The Thermal Baths of Constantine are quite fun. A very good place to understand how hypercausts work, and with a story reminiscent of the fate of Diocletian's Palace at Split. That is to say, once the Romans had gorn, ordinary folk moved in. Turned the buildings into tenements and lived there in non-Roman merriment for a thousand years or so until some antiquarians came along and said, 'Lumme! Look here at this marble column, this bit of vaulting...' or whatever. With some diligent clearing away (too diligent, in some cases) they were able to reveal a large part of the once-thronging hot baths of the Romans.  It is pretty amazing to think that in a place where, for hundreds of years, loads of people came to bathe, sweat, laugh, flirt, wash, play, chat, whatever, for all that time, they probably thought it would go on forever! But now the place stands stripped apart, naked, dry and dusty, with no hint of water anywhere, let alone nice warm pools or slaves to scrub you down, or sweetmeats to nibble, or bottles of oil to coat your body with.  Just a few gaunt brick walls, a bit of a dome, some boilers and underfloor stuff, and some modern steel gantry walkways for idle tourists to clamber around. The info said, entry was free or very cheap when the baths were in use. Not any more.  €3, no concessions, no guidebook.

Nearby is a church built in the early 1200s for or by the Frères Pecheurs - the fishermen. It too disappeared into a domestic use for centuries, its cloister carved up into apartments, and now standing empty and unadorned, used for theatrical and arts events. We snuck in to admire its cracks and dirt, its oldness.  A de-rig team was clearing a lot of stuff out after a Tango Festival.   

Arles has also been celebrating its Rice Festival and a Photographic Festival and is about to have a Book Festival. They work hard at extending the season and making things interesting, though we met at least two other couples who (like us) were sad that the Vincent van Gogh Exhibition (his influence on other artists) had closed, with no notice of future Vincent events.   

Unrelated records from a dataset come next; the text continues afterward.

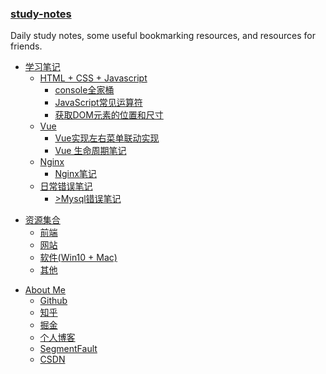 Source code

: ### [study-notes](<https://rain120.github.io/study-notes>)

Daily study notes, some useful bookmarking resources, and resources for friends.

<!-- 学习笔记 -->

- [学习笔记](./docs/notes/guide.md)
  - [HTML + CSS + Javascript](./docs/notes/HTML_CSS_Javascript/guide.md)
    - [console全家桶](./docs/notes/HTML_CSS_Javascript/console/console-related-note.md)
    - [JavaScript常见运算符](./docs/notes/HTML_CSS_Javascript/common-operator/common-operator.md)
    - [获取DOM元素的位置和尺寸](./docs/notes/HTML_CSS_Javascript/get-dom-property/get-dom-property.md)
  - [Vue](./docs/notes/vue/guide.md)
    - [Vue实现左右菜单联动实现](./docs/notes/vue/cascade-menu.md)
    - [Vue 生命周期笔记](./docs/notes/vue/vue-lifecycle/vue-lifecycle.md)
  - [Nginx](./docs/notes/nginx/guide.md)
    - [Nginx笔记](./docs/notes/nginx/nginx/note.md)
  - [日常错误笔记](./docs/notes/error-qa/guide.md)
    - [>Mysql错误笔记](./docs/notes/error-qa/mysql/note-qa.md)

<!--  资源集合 -->

- [资源集合](./docs/resources/guide.md)
  - [前端](./docs/resources/front-end.md)
  - [网站](./docs/resources/website.md)
  - [软件(Win10 + Mac)](./docs/resources/software.md)
  - [其他](./docs/resources/others.md)

<!-- About Me -->

- [<i class="profile-icon iconfont icon-about"></i>About Me](./docs/profile/profile.md)
  - [<i class="profile-icon gh iconfont icon-github"></i>Github](https://github.com/Rain120)
  - [<i class="profile-icon zh iconfont icon-zhihu"></i>知乎](https://www.zhihu.com/people/yan-yang-nian-hua-120/activities)
  - [<i class="profile-icon jj iconfont icon-juejin"></i>掘金](https://juejin.im/user/57c616496be3ff00584f54db)
  - [<i class="profile-icon bk iconfont icon-blog"></i>个人博客](https://rain120.github.io/)
  - [<i class="profile-icon sf iconfont icon-sf"></i>SegmentFault](https://segmentfault.com/u/rainyk1/articles)
  - [<i class="profile-icon csdn iconfont icon-csdn"></i>CSDN](https://blog.csdn.net/ZC_XY)



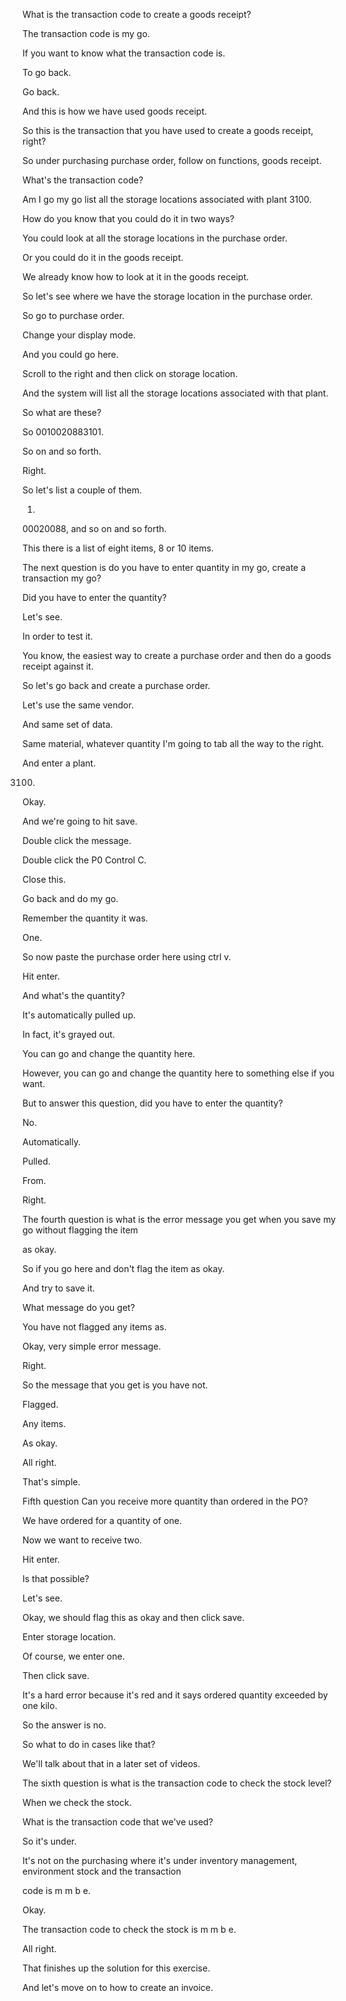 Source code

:  

What is the transaction code to create a goods receipt?

The transaction code is my go.

If you want to know what the transaction code is.

To go back.

Go back.

And this is how we have used goods receipt.

So this is the transaction that you have used to create a goods receipt, right?

So under purchasing purchase order, follow on functions, goods receipt.

What's the transaction code?

Am I go my go list all the storage locations associated with plant 3100.

How do you know that you could do it in two ways?

You could look at all the storage locations in the purchase order.

Or you could do it in the goods receipt.

We already know how to look at it in the goods receipt.

So let's see where we have the storage location in the purchase order.

So go to purchase order.

Change your display mode.

And you could go here.

Scroll to the right and then click on storage location.

And the system will list all the storage locations associated with that plant.

So what are these?

So 0010020883101.

So on and so forth.

Right.

So let's list a couple of them.

00001.

00020088, and so on and so forth.

This there is a list of eight items, 8 or 10 items.

The next question is do you have to enter quantity in my go, create a transaction my go?

Did you have to enter the quantity?

Let's see.

In order to test it.

You know, the easiest way to create a purchase order and then do a goods receipt against it.

So let's go back and create a purchase order.

Let's use the same vendor.

And same set of data.

Same material, whatever quantity I'm going to tab all the way to the right.

And enter a plant.

3100.

Okay.

And we're going to hit save.

Double click the message.

Double click the P0 Control C.

Close this.

Go back and do my go.

Remember the quantity it was.

One.

So now paste the purchase order here using ctrl v.

Hit enter.

And what's the quantity?

It's automatically pulled up.

In fact, it's grayed out.

You can go and change the quantity here.

However, you can go and change the quantity here to something else if you want.

But to answer this question, did you have to enter the quantity?

No.

Automatically.

Pulled.

From.

Right.

The fourth question is what is the error message you get when you save my go without flagging the item

as okay.

So if you go here and don't flag the item as okay.

And try to save it.

What message do you get?

You have not flagged any items as.

Okay, very simple error message.

Right.

So the message that you get is you have not.

Flagged.

Any items.

As okay.

All right.

That's simple.

Fifth question Can you receive more quantity than ordered in the PO?

We have ordered for a quantity of one.

Now we want to receive two.

Hit enter.

Is that possible?

Let's see.

Okay, we should flag this as okay and then click save.

Enter storage location.

Of course, we enter one.

Then click save.

It's a hard error because it's red and it says ordered quantity exceeded by one kilo.

So the answer is no.

So what to do in cases like that?

We'll talk about that in a later set of videos.

The sixth question is what is the transaction code to check the stock level?

When we check the stock.

What is the transaction code that we've used?

So it's under.

It's not on the purchasing where it's under inventory management, environment stock and the transaction

code is m m b e.

Okay.

The transaction code to check the stock is m m b e.

All right.

That finishes up the solution for this exercise.

And let's move on to how to create an invoice.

There is so much more here to see. Various friends have (via Facebook) said how much they love it, and we'll have to come back. We have enjoyed staying in a little hotel on the other side of the river, the 'Mestre' of Arles if you like, so we have to walk across the river to get to the cafes and the rest of the historic centre. But the whole town has a real dignity and integrity... real people living and working here, and not just a picture-perfect tourist trap.